[What you should do]
Without including any picture, repeat the records below exactly.

[Record excerpts]
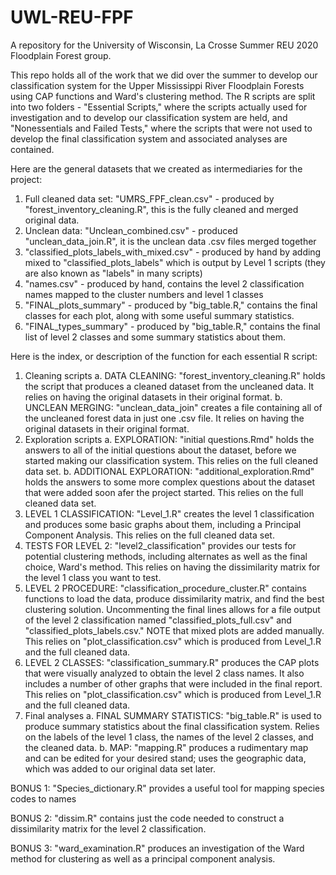 # UWL-REU-FPF
A repository for the University of Wisconsin, La Crosse Summer REU 2020 Floodplain Forest group.

This repo holds all of the work that we did over the summer to develop our classification system for the Upper Mississippi River Floodplain Forests using CAP functions and Ward's clustering method. The R scripts are split into two folders - "Essential Scripts," where the scripts actually used for investigation and to develop our classification system are held, and "Nonessentials and Failed Tests," where the scripts that were not used to develop the final classification system and associated analyses are contained.

Here are the general datasets that we created as intermediaries for the project:
1. Full cleaned data set: "UMRS_FPF_clean.csv" - produced by "forest_inventory_cleaning.R", this is the fully cleaned and merged original data.
2. Unclean data: "Unclean_combined.csv" - produced "unclean_data_join.R", it is the unclean data .csv files merged together
3. "classified_plots_labels_with_mixed.csv" - produced by hand by adding mixed to "classified_plots_labels" which is output by Level 1 scripts (they are also known as "labels" in many scripts)
4. "names.csv" - produced by hand, contains the level 2 classification names mapped to the cluster numbers and level 1 classes
5. "FINAL_plots_summary" - produced by "big_table.R," contains the final classes for each plot, along with some useful summary statistics.
6. "FINAL_types_summary" - produced by "big_table.R," contains the final list of level 2 classes and some summary statistics about them.


Here is the index, or description of the function for each essential R script:
1. Cleaning scripts
a. DATA CLEANING: "forest_inventory_cleaning.R" holds the script that produces a cleaned dataset from the uncleaned data. It relies on having the original datasets in their original format.
b. UNCLEAN MERGING: "unclean_data_join" creates a file containing all of the uncleaned forest data in just one .csv file. It relies on having the original datasets in their original format.
2. Exploration scripts
a. EXPLORATION: "initial questions.Rmd" holds the answers to all of the initial questions about the dataset, before we started making our classification system. This relies on the full cleaned data set.
b. ADDITIONAL EXPLORATION: "additional_exploration.Rmd" holds the answers to some more complex questions about the dataset that were added soon afer the project started. This relies on the full cleaned data set.
3. LEVEL 1 CLASSIFICATION: "Level_1.R" creates the level 1 classification and produces some basic graphs about them, including a Principal Component Analysis. This relies on the full cleaned data set. 
4. TESTS FOR LEVEL 2: "level2_classification" provides our tests for potential clustering methods, including alternates as well as the final choice, Ward's method. This relies on having the dissimilarity matrix for the level 1 class you want to test.
5. LEVEL 2 PROCEDURE: "classification_procedure_cluster.R" contains functions to load the data, produce dissimilarity matrix, and find the best clustering solution. Uncommenting the final lines allows for a file output of the level 2 classification named "classified_plots_full.csv" and "classified_plots_labels.csv." NOTE that mixed plots are added manually. This relies on "plot_classification.csv" which is produced from Level_1.R and the full cleaned data.
6. LEVEL 2 CLASSES: "classification_summary.R" produces the CAP plots that were visually analyzed to obtain the level 2 class names. It also includes a number of other graphs that were included in the final report. This relies on "plot_classification.csv" which is produced from Level_1.R and the full cleaned data.
7. Final analyses
a. FINAL SUMMARY STATISTICS: "big_table.R" is used to produce summary statistics about the final classification system. Relies on the labels of the level 1 class, the names of the level 2 classes, and the cleaned data.
b. MAP: "mapping.R" produces a rudimentary map and can be edited for your desired stand; uses the geographic data, which was added to our original data set later.

BONUS 1: "Species_dictionary.R" provides a useful tool for mapping species codes to names

BONUS 2: "dissim.R" contains just the code needed to construct a dissimilarity matrix for the level 2 classification.

BONUS 3: "ward_examination.R" produces an investigation of the Ward method for clustering as well as a principal component analysis.
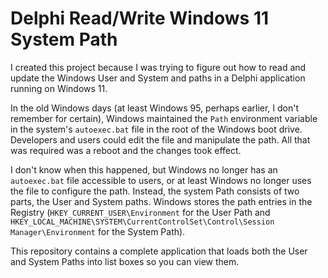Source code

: # Delphi Read/Write Windows 11 System Path

I created this project because I was trying to figure out how to read and update the Windows User and System and paths in a Delphi application running on Windows 11.

In the old Windows days (at least Windows 95, perhaps earlier, I don't remember for certain), Windows maintained the `Path` environment variable in the system's `autoexec.bat` file in the root of the Windows boot drive. Developers and users could edit the file and manipulate the path. All that was required was a reboot and the changes took effect.

I don't know when this happened, but Windows no longer has an `autoexec.bat` file accessible to users, or at least Windows no longer uses the file to configure the path. Instead, the system Path consists of two parts, the User and System paths. Windows stores the path entries in the Registry (`HKEY_CURRENT_USER\Environment` for the User Path and `HKEY_LOCAL_MACHINE\SYSTEM\CurrentControlSet\Control\Session Manager\Environment` for the System Path). 

This repository contains a complete application that loads both the User and System Paths into list boxes so you can view them.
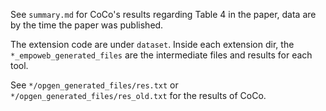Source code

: See `summary.md` for CoCo's results regarding Table 4 in the paper, data are by the time the paper was published.

The extension code are under `dataset`. Inside each extension dir, the `*_empoweb_generated_files` are the intermediate files and results for each tool.

See `*/opgen_generated_files/res.txt` or `*/opgen_generated_files/res_old.txt` for the results of CoCo.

[Written response]
 # UWL-REU-FPF
A repository for the University of Wisconsin, La Crosse Summer REU 2020 Floodplain Forest group.

This repo holds all of the work that we did over the summer to develop our classification system for the Upper Mississippi River Floodplain Forests using CAP functions and Ward's clustering method. The R scripts are split into two folders - "Essential Scripts," where the scripts actually used for investigation and to develop our classification system are held, and "Nonessentials and Failed Tests," where the scripts that were not used to develop the final classification system and associated analyses are contained.

Here are the general datasets that we created as intermediaries for the project:
1. Full cleaned data set: "UMRS_FPF_clean.csv" - produced by "forest_inventory_cleaning.R", this is the fully cleaned and merged original data.
2. Unclean data: "Unclean_combined.csv" - produced "unclean_data_join.R", it is the unclean data .csv files merged together
3. "classified_plots_labels_with_mixed.csv" - produced by hand by adding mixed to "classified_plots_labels" which is output by Level 1 scripts (they are also known as "labels" in many scripts)
4. "names.csv" - produced by hand, contains the level 2 classification names mapped to the cluster numbers and level 1 classes
5. "FINAL_plots_summary" - produced by "big_table.R," contains the final classes for each plot, along with some useful summary statistics.
6. "FINAL_types_summary" - produced by "big_table.R," contains the final list of level 2 classes and some summary statistics about them.


Here is the index, or description of the function for each essential R script:
1. Cleaning scripts
a. DATA CLEANING: "forest_inventory_cleaning.R" holds the script that produces a cleaned dataset from the uncleaned data. It relies on having the original datasets in their original format.
b. UNCLEAN MERGING: "unclean_data_join" creates a file containing all of the uncleaned forest data in just one .csv file. It relies on having the original datasets in their original format.
2. Exploration scripts
a. EXPLORATION: "initial questions.Rmd" holds the answers to all of the initial questions about the dataset, before we started making our classification system. This relies on the full cleaned data set.
b. ADDITIONAL EXPLORATION: "additional_exploration.Rmd" holds the answers to some more complex questions about the dataset that were added soon afer the project started. This relies on the full cleaned data set.
3. LEVEL 1 CLASSIFICATION: "Level_1.R" creates the level 1 classification and produces some basic graphs about them, including a Principal Component Analysis. This relies on the full cleaned data set. 
4. TESTS FOR LEVEL 2: "level2_classification" provides our tests for potential clustering methods, including alternates as well as the final choice, Ward's method. This relies on having the dissimilarity matrix for the level 1 class you want to test.
5. LEVEL 2 PROCEDURE: "classification_procedure_cluster.R" contains functions to load the data, produce dissimilarity matrix, and find the best clustering solution. Uncommenting the final lines allows for a file output of the level 2 classification named "classified_plots_full.csv" and "classified_plots_labels.csv." NOTE that mixed plots are added manually. This relies on "plot_classification.csv" which is produced from Level_1.R and the full cleaned data.
6. LEVEL 2 CLASSES: "classification_summary.R" produces the CAP plots that were visually analyzed to obtain the level 2 class names. It also includes a number of other graphs that were included in the final report. This relies on "plot_classification.csv" which is produced from Level_1.R and the full cleaned data.
7. Final analyses
a. FINAL SUMMARY STATISTICS: "big_table.R" is used to produce summary statistics about the final classification system. Relies on the labels of the level 1 class, the names of the level 2 classes, and the cleaned data.
b. MAP: "mapping.R" produces a rudimentary map and can be edited for your desired stand; uses the geographic data, which was added to our original data set later.

BONUS 1: "Species_dictionary.R" provides a useful tool for mapping species codes to names

BONUS 2: "dissim.R" contains just the code needed to construct a dissimilarity matrix for the level 2 classification.

BONUS 3: "ward_examination.R" produces an investigation of the Ward method for clustering as well as a principal component analysis.
Source code

: # Delphi Read/Write Windows 11 System Path

I created this project because I was trying to figure out how to read and update the Windows User and System and paths in a Delphi application running on Windows 11.

In the old Windows days (at least Windows 95, perhaps earlier, I don't remember for certain), Windows maintained the `Path` environment variable in the system's `autoexec.bat` file in the root of the Windows boot drive. Developers and users could edit the file and manipulate the path. All that was required was a reboot and the changes took effect.

I don't know when this happened, but Windows no longer has an `autoexec.bat` file accessible to users, or at least Windows no longer uses the file to configure the path. Instead, the system Path consists of two parts, the User and System paths. Windows stores the path entries in the Registry (`HKEY_CURRENT_USER\Environment` for the User Path and `HKEY_LOCAL_MACHINE\SYSTEM\CurrentControlSet\Control\Session Manager\Environment` for the System Path). 

This repository contains a complete application that loads both the User and System Paths into list boxes so you can view them.
Source code

: See `summary.md` for CoCo's results regarding Table 4 in the paper, data are by the time the paper was published.

The extension code are under `dataset`. Inside each extension dir, the `*_empoweb_generated_files` are the intermediate files and results for each tool.

See `*/opgen_generated_files/res.txt` or `*/opgen_generated_files/res_old.txt` for the results of CoCo.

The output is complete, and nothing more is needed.